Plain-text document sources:
________________________________________
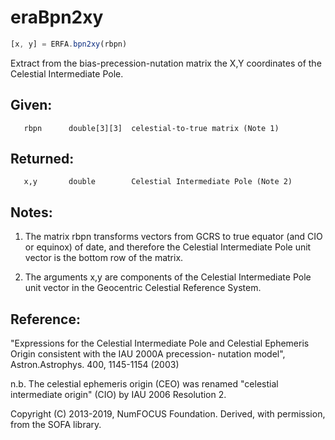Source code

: # eraBpn2xy

```js
[x, y] = ERFA.bpn2xy(rbpn)
```

Extract from the bias-precession-nutation matrix the X,Y coordinates
of the Celestial Intermediate Pole.

## Given:
```
   rbpn      double[3][3]  celestial-to-true matrix (Note 1)
```

## Returned:
```
   x,y       double        Celestial Intermediate Pole (Note 2)
```

## Notes:

1) The matrix rbpn transforms vectors from GCRS to true equator (and
   CIO or equinox) of date, and therefore the Celestial Intermediate
   Pole unit vector is the bottom row of the matrix.

2) The arguments x,y are components of the Celestial Intermediate
   Pole unit vector in the Geocentric Celestial Reference System.

## Reference:

   "Expressions for the Celestial Intermediate Pole and Celestial
   Ephemeris Origin consistent with the IAU 2000A precession-
   nutation model", Astron.Astrophys. 400, 1145-1154
   (2003)

   n.b. The celestial ephemeris origin (CEO) was renamed "celestial
        intermediate origin" (CIO) by IAU 2006 Resolution 2.

Copyright (C) 2013-2019, NumFOCUS Foundation.
Derived, with permission, from the SOFA library.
________________________________________
Problem details – From the line with "Pole and Celestial" through the final line of the records, return each line exactly. Leave out the rest.

Task solution –
   "Expressions for the Celestial Intermediate Pole and Celestial
   Ephemeris Origin consistent with the IAU 2000A precession-
   nutation model", Astron.Astrophys. 400, 1145-1154
   (2003)

   n.b. The celestial ephemeris origin (CEO) was renamed "celestial
        intermediate origin" (CIO) by IAU 2006 Resolution 2.

Copyright (C) 2013-2019, NumFOCUS Foundation.
Derived, with permission, from the SOFA library.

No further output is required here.